427 Thackeray Hall
Abstract or Additional Information
Geotactic bioconvection describes the macroscopic convective patterns that arise in dense suspensions of free-swimming microorganisms exhibiting negative geotaxis, a preferential upward swimming against the direction of gravity. As the population accumulates near the upper surface, the resulting top-heavy system becomes unstable. Fingers of concentrated organisms start to descend into the bulk fluid, and the collective dynamics generates large-scale flow patterns that persist over long times. This process shares important features with Rayleigh-B\'{e}nard thermal convection. Both feature adverse density gradients that drive buoyancy-induced instabilities, although the underlying physical origins differ. One is the thermal expansion and one is the cell movement.
Bioconvection has extensive practical applications, including microbial enhanced oil recovery, large-scale biofuel production, wastewater treatment, and the design of microfluidic lab-on-a-chip systems. In many of these settings, understanding the long-time asymptotic behavior and large-scale flow structures is essential, which demands accurate simulations over a long period of time on sufficiently fine meshes. Moreover, in the Rayleigh-Bénard flow, it is well known that the flow transitions to weakly turbulent, chaotic dynamics when the Rayleigh number exceeds a critical threshold. We observe analogous behavior in the bioconvection system. When the Rayleigh number, defined appropriately for the bioconvection setting, is sufficiently large, the flow exhibits chaotic dynamics that require even finer spatial resolution to resolve.

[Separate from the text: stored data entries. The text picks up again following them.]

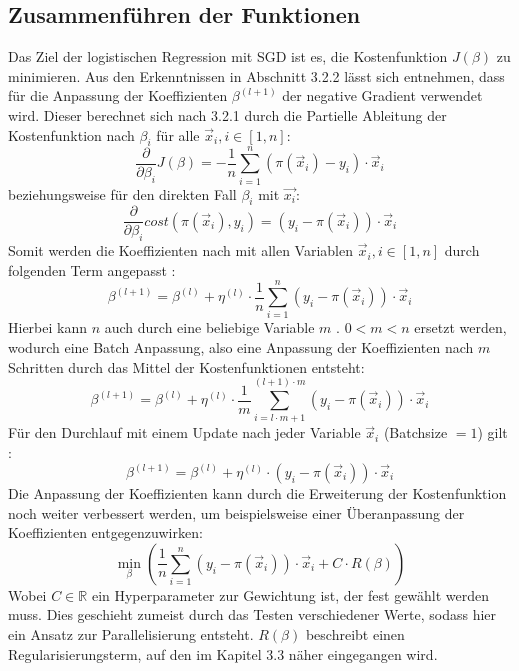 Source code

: \subsection{Zusammenführen der Funktionen}
Das Ziel der logistischen Regression mit SGD ist es, die Kostenfunktion $J(\beta)$ zu minimieren. Aus den Erkenntnissen in Abschnitt 3.2.2 lässt sich entnehmen, dass für die Anpassung der Koeffizienten $\beta^{(l+1)}$ der negative Gradient verwendet wird. Dieser berechnet sich nach 3.2.1 durch die Partielle Ableitung der Kostenfunktion nach $\beta_i$ für alle $\vec x_i, i \in [1,n]$:
\begin{displaymath}
\dfrac{\partial}{\partial \beta_i} J(\beta) = - \frac{1}{n} \sum_{i=1}^n (\pi(\vec x_i) - y_i)\cdot \vec x_i
\end{displaymath}
beziehungsweise für den direkten Fall $\beta_i$ mit $\vec{x_i}$:
\begin{displaymath}
\dfrac{\partial}{\partial \beta_i} cost(\pi(\vec x_i),y_i) = (y_i -\pi(\vec x_i))\cdot \vec x_i
\end{displaymath}
Somit werden die Koeffizienten nach mit allen Variablen $\vec x_i, i \in [1,n]$ durch folgenden Term angepasst \cite{HER}:
\begin{displaymath}
\beta^{(l+1)} = \beta^{(l)} + \eta^{(l)} \cdot \frac{1}{n} \sum_{i=1}^n (y_i-\pi(\vec x_i)) \cdot \vec x_i
\end{displaymath}
Hierbei kann $n$ auch durch eine beliebige Variable $m\text{ . }0< m < n$ ersetzt werden, wodurch eine Batch Anpassung, also eine Anpassung der Koeffizienten nach $m$ Schritten durch das Mittel der Kostenfunktionen entsteht:
\begin{displaymath}
\beta^{(l+1)} = \beta^{(l)} + \eta^{(l)} \cdot \frac{1}{m} \sum_{i=l\cdot m + 1}^{(l+1) \cdot m} (y_i-\pi(\vec x_i)) \cdot \vec x_i
\end{displaymath}
Für den Durchlauf mit einem Update nach jeder Variable $\vec x_i$ (Batchsize $=1$) gilt \cite{COH}:
\begin{displaymath}
\beta^{(l+1)} = \beta^{(l)} + \eta^{(l)} \cdot (y_i-\pi(\vec x_i)) \cdot \vec x_i
\end{displaymath}
Die Anpassung der Koeffizienten kann durch die Erweiterung der Kostenfunktion noch weiter verbessert werden, um beispielsweise einer Überanpassung der Koeffizienten entgegenzuwirken: \begin{displaymath}
\min_\beta \left( \frac{1}{n} \sum_{i=1}^n (y_i - \pi(\vec x_i))\cdot \vec x_i +C \cdot R(\beta)\right) 
\end{displaymath}
Wobei $C \in \mathbb R$ ein Hyperparameter zur Gewichtung ist, der fest gewählt werden muss. Dies geschieht zumeist durch das Testen verschiedener Werte, sodass hier ein Ansatz zur Parallelisierung entsteht. $R(\beta)$ beschreibt einen Regularisierungsterm, auf den im Kapitel 3.3 näher eingegangen wird.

However, direct numerical simulation of the coupled Navier-Stokes and concentration transport system on such fine meshes is prohibitively expensive, particularly for the long integration times of practical interest. To address this, we develop a spatially adaptive filtering approach inspired by the Leray-$\alpha$ regularization model. The proposed method preserves the energy structure of the original system while enabling accurate long-time simulations at significantly reduced computational cost.